(Beginning of Extracted entries)

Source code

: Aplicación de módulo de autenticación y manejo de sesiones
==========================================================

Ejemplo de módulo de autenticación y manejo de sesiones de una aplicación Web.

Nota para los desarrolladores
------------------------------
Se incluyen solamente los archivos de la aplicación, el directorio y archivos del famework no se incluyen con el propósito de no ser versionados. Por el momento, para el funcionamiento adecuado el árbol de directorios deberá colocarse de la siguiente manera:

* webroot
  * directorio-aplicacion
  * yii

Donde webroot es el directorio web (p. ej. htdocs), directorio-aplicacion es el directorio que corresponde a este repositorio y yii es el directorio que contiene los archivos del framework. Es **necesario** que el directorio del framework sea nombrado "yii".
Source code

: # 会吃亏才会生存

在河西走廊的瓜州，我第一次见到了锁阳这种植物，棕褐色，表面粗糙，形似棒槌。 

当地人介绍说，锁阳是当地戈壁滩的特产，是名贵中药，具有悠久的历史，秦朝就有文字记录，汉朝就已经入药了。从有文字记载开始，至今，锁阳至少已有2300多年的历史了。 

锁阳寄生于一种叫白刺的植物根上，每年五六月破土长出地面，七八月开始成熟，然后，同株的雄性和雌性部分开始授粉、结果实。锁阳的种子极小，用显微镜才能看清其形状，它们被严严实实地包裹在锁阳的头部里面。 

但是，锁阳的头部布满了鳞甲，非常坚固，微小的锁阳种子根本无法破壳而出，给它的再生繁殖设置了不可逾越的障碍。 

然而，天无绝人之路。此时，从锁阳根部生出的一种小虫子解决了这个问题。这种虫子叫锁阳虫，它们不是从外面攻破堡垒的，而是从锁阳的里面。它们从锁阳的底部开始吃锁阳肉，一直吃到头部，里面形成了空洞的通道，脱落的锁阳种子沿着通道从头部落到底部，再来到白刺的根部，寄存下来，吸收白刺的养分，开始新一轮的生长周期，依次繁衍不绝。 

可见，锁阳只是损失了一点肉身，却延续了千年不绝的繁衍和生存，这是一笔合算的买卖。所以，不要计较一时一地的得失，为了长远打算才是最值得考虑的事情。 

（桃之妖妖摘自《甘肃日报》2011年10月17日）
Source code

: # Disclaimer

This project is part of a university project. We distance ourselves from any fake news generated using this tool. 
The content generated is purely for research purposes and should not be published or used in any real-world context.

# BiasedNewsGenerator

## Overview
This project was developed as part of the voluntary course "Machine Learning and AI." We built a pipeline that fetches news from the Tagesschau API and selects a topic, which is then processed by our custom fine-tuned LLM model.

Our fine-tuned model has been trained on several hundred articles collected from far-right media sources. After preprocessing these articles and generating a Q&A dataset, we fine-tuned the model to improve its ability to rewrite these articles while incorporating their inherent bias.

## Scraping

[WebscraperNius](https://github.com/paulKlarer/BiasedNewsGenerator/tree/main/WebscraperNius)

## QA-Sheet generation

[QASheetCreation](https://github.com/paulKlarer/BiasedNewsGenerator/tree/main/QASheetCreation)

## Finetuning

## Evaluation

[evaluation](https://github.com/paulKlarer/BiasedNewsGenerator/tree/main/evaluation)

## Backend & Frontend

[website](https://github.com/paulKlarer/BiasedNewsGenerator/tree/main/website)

(End of Extracted entries)

**Exercise details**:
Repeat the data word for word, starting at its first line and stopping after the line that contains "This project is".

**Result of this exercise**:
Source code

: Aplicación de módulo de autenticación y manejo de sesiones
==========================================================

Ejemplo de módulo de autenticación y manejo de sesiones de una aplicación Web.

Nota para los desarrolladores
------------------------------
Se incluyen solamente los archivos de la aplicación, el directorio y archivos del famework no se incluyen con el propósito de no ser versionados. Por el momento, para el funcionamiento adecuado el árbol de directorios deberá colocarse de la siguiente manera:

* webroot
  * directorio-aplicacion
  * yii

Donde webroot es el directorio web (p. ej. htdocs), directorio-aplicacion es el directorio que corresponde a este repositorio y yii es el directorio que contiene los archivos del framework. Es **necesario** que el directorio del framework sea nombrado "yii".
Source code

: # 会吃亏才会生存

在河西走廊的瓜州，我第一次见到了锁阳这种植物，棕褐色，表面粗糙，形似棒槌。 

当地人介绍说，锁阳是当地戈壁滩的特产，是名贵中药，具有悠久的历史，秦朝就有文字记录，汉朝就已经入药了。从有文字记载开始，至今，锁阳至少已有2300多年的历史了。 

锁阳寄生于一种叫白刺的植物根上，每年五六月破土长出地面，七八月开始成熟，然后，同株的雄性和雌性部分开始授粉、结果实。锁阳的种子极小，用显微镜才能看清其形状，它们被严严实实地包裹在锁阳的头部里面。 

但是，锁阳的头部布满了鳞甲，非常坚固，微小的锁阳种子根本无法破壳而出，给它的再生繁殖设置了不可逾越的障碍。 

然而，天无绝人之路。此时，从锁阳根部生出的一种小虫子解决了这个问题。这种虫子叫锁阳虫，它们不是从外面攻破堡垒的，而是从锁阳的里面。它们从锁阳的底部开始吃锁阳肉，一直吃到头部，里面形成了空洞的通道，脱落的锁阳种子沿着通道从头部落到底部，再来到白刺的根部，寄存下来，吸收白刺的养分，开始新一轮的生长周期，依次繁衍不绝。 

可见，锁阳只是损失了一点肉身，却延续了千年不绝的繁衍和生存，这是一笔合算的买卖。所以，不要计较一时一地的得失，为了长远打算才是最值得考虑的事情。 

（桃之妖妖摘自《甘肃日报》2011年10月17日）
Source code

: # Disclaimer

This project is part of a university project. We distance ourselves from any fake news generated using this tool. 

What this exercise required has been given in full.